Filter these entries down to lines holding "lists".

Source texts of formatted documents
+-------+
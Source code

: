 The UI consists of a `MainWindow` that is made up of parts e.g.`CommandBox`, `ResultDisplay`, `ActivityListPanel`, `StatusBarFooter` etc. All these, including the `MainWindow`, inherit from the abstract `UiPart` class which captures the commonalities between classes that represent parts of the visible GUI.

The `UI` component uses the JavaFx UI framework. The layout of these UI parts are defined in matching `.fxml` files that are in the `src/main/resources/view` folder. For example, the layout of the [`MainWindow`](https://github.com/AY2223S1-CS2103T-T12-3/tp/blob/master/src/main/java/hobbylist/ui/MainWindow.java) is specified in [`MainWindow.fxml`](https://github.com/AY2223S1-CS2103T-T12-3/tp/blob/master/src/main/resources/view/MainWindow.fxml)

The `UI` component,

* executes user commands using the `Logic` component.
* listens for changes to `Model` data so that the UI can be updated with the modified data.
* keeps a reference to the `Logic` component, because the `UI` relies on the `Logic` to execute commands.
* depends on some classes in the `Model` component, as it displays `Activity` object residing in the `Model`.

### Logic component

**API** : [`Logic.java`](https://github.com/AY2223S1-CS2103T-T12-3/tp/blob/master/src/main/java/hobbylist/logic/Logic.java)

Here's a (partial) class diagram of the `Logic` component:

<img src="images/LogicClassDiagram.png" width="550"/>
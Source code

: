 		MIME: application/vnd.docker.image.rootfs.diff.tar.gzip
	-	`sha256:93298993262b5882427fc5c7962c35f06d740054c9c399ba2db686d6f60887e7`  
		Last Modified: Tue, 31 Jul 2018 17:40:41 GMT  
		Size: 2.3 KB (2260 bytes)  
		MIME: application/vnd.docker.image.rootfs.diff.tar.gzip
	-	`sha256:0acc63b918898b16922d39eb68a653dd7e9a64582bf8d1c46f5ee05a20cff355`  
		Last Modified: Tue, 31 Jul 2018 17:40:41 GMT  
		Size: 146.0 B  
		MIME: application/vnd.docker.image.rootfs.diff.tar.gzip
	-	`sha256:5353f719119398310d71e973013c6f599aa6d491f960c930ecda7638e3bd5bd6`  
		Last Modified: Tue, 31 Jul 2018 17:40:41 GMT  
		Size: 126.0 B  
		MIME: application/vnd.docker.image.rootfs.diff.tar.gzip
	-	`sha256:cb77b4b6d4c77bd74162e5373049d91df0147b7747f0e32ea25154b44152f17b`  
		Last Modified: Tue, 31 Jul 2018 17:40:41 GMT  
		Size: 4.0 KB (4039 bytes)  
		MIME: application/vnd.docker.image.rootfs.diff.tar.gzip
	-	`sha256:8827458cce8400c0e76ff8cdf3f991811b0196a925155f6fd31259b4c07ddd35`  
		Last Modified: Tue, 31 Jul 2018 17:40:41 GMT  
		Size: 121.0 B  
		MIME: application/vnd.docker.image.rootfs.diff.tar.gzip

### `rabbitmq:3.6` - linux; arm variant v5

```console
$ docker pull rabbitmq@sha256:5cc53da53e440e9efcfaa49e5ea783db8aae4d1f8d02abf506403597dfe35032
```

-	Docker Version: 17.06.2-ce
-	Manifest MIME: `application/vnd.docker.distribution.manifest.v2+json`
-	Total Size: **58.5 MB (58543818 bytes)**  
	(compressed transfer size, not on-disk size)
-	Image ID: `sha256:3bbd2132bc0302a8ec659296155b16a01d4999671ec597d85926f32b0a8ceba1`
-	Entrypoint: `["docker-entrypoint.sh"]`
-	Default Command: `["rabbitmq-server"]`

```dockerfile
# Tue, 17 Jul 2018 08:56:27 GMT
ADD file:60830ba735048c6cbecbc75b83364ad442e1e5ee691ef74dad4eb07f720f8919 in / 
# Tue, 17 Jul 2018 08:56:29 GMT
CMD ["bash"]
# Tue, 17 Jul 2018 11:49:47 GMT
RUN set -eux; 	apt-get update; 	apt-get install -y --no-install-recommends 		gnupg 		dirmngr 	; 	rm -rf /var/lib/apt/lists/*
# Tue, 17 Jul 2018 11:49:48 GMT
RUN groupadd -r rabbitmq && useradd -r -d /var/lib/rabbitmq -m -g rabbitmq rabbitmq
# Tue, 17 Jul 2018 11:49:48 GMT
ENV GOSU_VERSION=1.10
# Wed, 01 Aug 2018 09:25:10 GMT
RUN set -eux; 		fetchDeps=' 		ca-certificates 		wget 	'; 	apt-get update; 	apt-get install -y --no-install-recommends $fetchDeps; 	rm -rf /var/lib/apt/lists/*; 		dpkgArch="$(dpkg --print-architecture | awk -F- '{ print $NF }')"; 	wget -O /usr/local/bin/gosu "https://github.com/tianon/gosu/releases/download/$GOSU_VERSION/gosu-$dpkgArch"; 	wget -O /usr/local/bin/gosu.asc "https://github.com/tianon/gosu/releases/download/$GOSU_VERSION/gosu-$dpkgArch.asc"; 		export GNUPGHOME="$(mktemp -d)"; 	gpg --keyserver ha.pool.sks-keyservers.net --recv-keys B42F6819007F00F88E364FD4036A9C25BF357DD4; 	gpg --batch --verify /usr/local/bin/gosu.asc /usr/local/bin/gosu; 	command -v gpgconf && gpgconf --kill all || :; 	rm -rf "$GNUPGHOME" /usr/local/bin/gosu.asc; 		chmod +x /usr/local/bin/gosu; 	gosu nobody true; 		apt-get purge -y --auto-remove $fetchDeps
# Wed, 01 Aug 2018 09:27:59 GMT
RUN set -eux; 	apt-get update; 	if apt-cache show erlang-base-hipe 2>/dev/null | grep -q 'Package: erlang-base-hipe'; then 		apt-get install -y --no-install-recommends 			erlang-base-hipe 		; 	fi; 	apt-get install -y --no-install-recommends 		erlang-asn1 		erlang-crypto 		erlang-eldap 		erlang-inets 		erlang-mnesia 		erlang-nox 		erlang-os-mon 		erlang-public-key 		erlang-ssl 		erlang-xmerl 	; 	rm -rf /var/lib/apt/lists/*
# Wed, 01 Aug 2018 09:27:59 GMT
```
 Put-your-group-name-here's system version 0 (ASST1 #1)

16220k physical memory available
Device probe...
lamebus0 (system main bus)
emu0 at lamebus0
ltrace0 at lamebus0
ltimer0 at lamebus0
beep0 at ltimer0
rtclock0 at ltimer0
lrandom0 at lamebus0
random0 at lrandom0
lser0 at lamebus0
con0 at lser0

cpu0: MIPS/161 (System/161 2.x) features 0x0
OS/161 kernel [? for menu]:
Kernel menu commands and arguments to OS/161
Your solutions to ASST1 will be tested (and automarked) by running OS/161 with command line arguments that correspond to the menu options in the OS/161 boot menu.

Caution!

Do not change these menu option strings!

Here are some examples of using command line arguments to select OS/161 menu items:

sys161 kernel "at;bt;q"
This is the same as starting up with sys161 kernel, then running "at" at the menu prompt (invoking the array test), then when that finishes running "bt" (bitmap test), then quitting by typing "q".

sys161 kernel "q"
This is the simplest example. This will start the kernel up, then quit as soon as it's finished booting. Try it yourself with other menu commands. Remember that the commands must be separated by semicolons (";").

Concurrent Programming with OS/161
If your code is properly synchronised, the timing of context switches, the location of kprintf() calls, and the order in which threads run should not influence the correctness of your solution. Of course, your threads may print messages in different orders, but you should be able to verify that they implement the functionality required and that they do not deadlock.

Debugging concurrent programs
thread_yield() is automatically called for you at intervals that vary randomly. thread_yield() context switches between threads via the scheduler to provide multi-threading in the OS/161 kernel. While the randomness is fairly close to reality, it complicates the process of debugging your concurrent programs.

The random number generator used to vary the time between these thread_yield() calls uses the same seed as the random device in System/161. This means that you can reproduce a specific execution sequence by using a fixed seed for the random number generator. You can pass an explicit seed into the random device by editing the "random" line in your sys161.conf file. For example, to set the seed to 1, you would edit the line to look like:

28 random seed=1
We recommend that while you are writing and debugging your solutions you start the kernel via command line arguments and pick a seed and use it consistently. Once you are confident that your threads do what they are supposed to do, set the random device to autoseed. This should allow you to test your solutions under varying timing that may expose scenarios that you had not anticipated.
+-------+
# [Response below]
RUN set -eux; 	apt-get update; 	apt-get install -y --no-install-recommends 		gnupg 		dirmngr 	; 	rm -rf /var/lib/apt/lists/*
RUN set -eux; 		fetchDeps=' 		ca-certificates 		wget 	'; 	apt-get update; 	apt-get install -y --no-install-recommends $fetchDeps; 	rm -rf /var/lib/apt/lists/*; 		dpkgArch="$(dpkg --print-architecture | awk -F- '{ print $NF }')"; 	wget -O /usr/local/bin/gosu "https://github.com/tianon/gosu/releases/download/$GOSU_VERSION/gosu-$dpkgArch"; 	wget -O /usr/local/bin/gosu.asc "https://github.com/tianon/gosu/releases/download/$GOSU_VERSION/gosu-$dpkgArch.asc"; 		export GNUPGHOME="$(mktemp -d)"; 	gpg --keyserver ha.pool.sks-keyservers.net --recv-keys B42F6819007F00F88E364FD4036A9C25BF357DD4; 	gpg --batch --verify /usr/local/bin/gosu.asc /usr/local/bin/gosu; 	command -v gpgconf && gpgconf --kill all || :; 	rm -rf "$GNUPGHOME" /usr/local/bin/gosu.asc; 		chmod +x /usr/local/bin/gosu; 	gosu nobody true; 		apt-get purge -y --auto-remove $fetchDeps
RUN set -eux; 	apt-get update; 	if apt-cache show erlang-base-hipe 2>/dev/null | grep -q 'Package: erlang-base-hipe'; then 		apt-get install -y --no-install-recommends 			erlang-base-hipe 		; 	fi; 	apt-get install -y --no-install-recommends 		erlang-asn1 		erlang-crypto 		erlang-eldap 		erlang-inets 		erlang-mnesia 		erlang-nox 		erlang-os-mon 		erlang-public-key 		erlang-ssl 		erlang-xmerl 	; 	rm -rf /var/lib/apt/lists/*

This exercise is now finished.